One little “t” makes all the difference between perceived arrogance and humility.

Seriously, I don’t even know how many people actually read the church newsletter.

But I imagine Jeff’s blood pressure probably shot up.

Because mine would have.

My people pleasing personality (that I rebel against with everything I’ve got) would be freaking out!

I would pray and beat my chest and wail, “Why God? Why?”

I would head to the beach and stick my head in the sand.  I’d be embarrassed.

At least for a day or two until everyone forgot my doofus move.

But I’ve thought about it some more and maybe saying “I was good” isn’t the worst thing ever.

What if it was ok to own that that our God does awesome things through us on occasion?
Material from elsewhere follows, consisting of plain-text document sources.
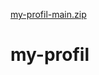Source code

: [my-profil-main.zip](https://github.com/yasserkhammeri/my-profil/files/6822791/my-profil-main.zip)
# my-profil
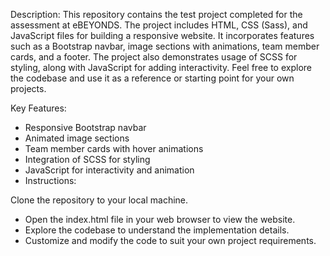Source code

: Description:
This repository contains the test project completed for the assessment at eBEYONDS. The project includes HTML, CSS (Sass), and JavaScript files for building a responsive website. It incorporates features such as a Bootstrap navbar, image sections with animations, team member cards, and a footer. The project also demonstrates usage of SCSS for styling, along with JavaScript for adding interactivity. Feel free to explore the codebase and use it as a reference or starting point for your own projects.

Key Features:

- Responsive Bootstrap navbar
- Animated image sections
- Team member cards with hover animations
- Integration of SCSS for styling
- JavaScript for interactivity and animation
- Instructions:

Clone the repository to your local machine.
- Open the index.html file in your web browser to view the website.
- Explore the codebase to understand the implementation details.
- Customize and modify the code to suit your own project requirements.
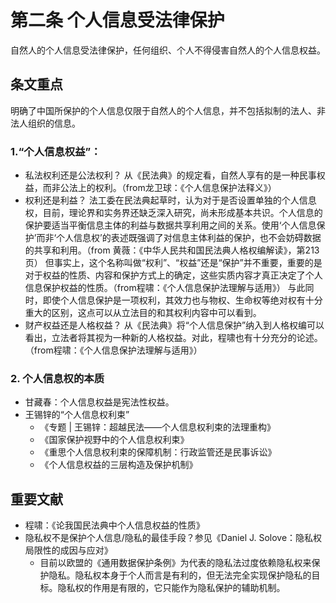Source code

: # 第二条 个人信息受法律保护
自然人的个人信息受法律保护，任何组织、个人不得侵害自然人的个人信息权益。

## 条文重点
明确了中国所保护的个人信息仅限于自然人的个人信息，并不包括拟制的法人、非法人组织的信息。

### 1.“个人信息权益”：
- 私法权利还是公法权利？
从《民法典》的规定看，自然人享有的是一种民事权益，而非公法上的权利。（from龙卫球：《个人信息保护法释义》）
- 权利还是利益？
法工委在民法典起草时，认为对于是否设置单独的个人信息权，目前，理论界和实务界还缺乏深入研究，尚未形成基本共识。个人信息的保护要适当平衡信息主体的利益与数据共享利用之间的关系。使用‘个人信息保护’而非‘个人信息权’的表述既强调了对信息主体利益的保护，也不会妨碍数据的共享和利用。（from 黄薇：《中华人民共和国民法典人格权编解读》，第213页）
但事实上，这个名称叫做“权利”、“权益”还是“保护”并不重要，重要的是对于权益的性质、内容和保护方式上的确定，这些实质内容才真正决定了个人信息保护权益的性质。（from程啸：《个人信息保护法理解与适用》）
与此同时，即使个人信息保护是一项权利，其效力也与物权、生命权等绝对权有十分重大的区别，这点可以从立法目的和其权利内容中可以看到。
- 财产权益还是人格权益？
从《民法典》将“个人信息保护”纳入到人格权编可以看出，立法者将其视为一种新的人格权益。对此，程啸也有十分充分的论述。（from程啸：《个人信息保护法理解与适用》）

### 2. 个人信息权的本质
- 甘藏春：个人信息权益是宪法性权益。
- 王锡锌的“个人信息权利束”
  - 《专题 | 王锡锌：超越民法——个人信息权利束的法理重构》
  - 《国家保护视野中的个人信息权利束》
  - 《重思个人信息权利束的保障机制：行政监管还是民事诉讼》
  - 《个人信息权益的三层构造及保护机制》

## 重要文献
- 程啸：《论我国民法典中个人信息权益的性质》
- 隐私权不是保护个人信息/隐私的最佳手段？参见《Daniel J. Solove：隐私权局限性的成因与应对》
  - 目前以欧盟的《通用数据保护条例》为代表的隐私法过度依赖隐私权来保护隐私。隐私权本身于个人而言是有利的，但无法完全实现保护隐私的目标。隐私权的作用是有限的，它只能作为隐私保护的辅助机制。

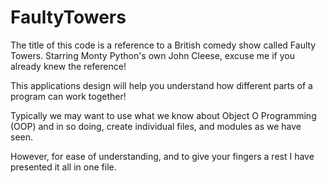# FaultyTowers

The title of this code is a reference to a British comedy show called Faulty Towers. Starring Monty Python's own 
John Cleese, excuse me if you already knew the reference!

This applications design will help you understand how different parts of a program can work together!

Typically we may want to use what we know about Object O Programming (OOP) and in so doing, create individual files, and modules as we have seen.

However, for ease of understanding, and to give your fingers a rest I have presented it all in one file.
If the definition of true humility is: knowing who we are in light of Christ, then we must acknowledge that a Good God uses us (broken, lame, normal people) to accomplish his good works.

Marianne Williamson writes, “Our deepest fear is not that we are inadequate. Our deepest fear is that we are powerful beyond measure. It is our light, not our darkness that most frightens us. We ask ourselves, Who am I to be brilliant, gorgeous, talented, fabulous? Actually, who are you not to be? You are a child of God. Your playing small does not serve the world…We were born to make manifest the glory of God that is within us. It’s not just in some of us; it’s in everyone. And as we let our own light shine, we unconsciously give other people permission to do the same.”

Pastor Jeff, I think you are pretty good! Maybe, really good! In fact, I think most people would agree with me who go to MMV that you are a great pastor.

Not perfect, but pretty dang good.

So, don’t worry about the typo.

Maybe God simply wanted you to know how much he loves you.

Maybe he wants us to know its ok to be a little good.

Not “Good” like a Holy and Perfect God Good, but good because of God within us good.

Jeff, what if God was using you—as a catalyst perhaps—for the rest of us who are struggling and insecure about our gifts and image in light of God?

What if someone looked in the mirror because of your typo and said, “I could do something good for the Kingdom of God too.  I am an image bearer.  I won’t let my fear define me.  Maybe I have some good to offer the world if my faith is bigger than my insecurity!”

(I might be stretching here, but roll with my point)

So cheers to the typo. I think we all need to forget the “t” on occasion and remember who we really are.

A little good, a lot broken, and loved by a big God.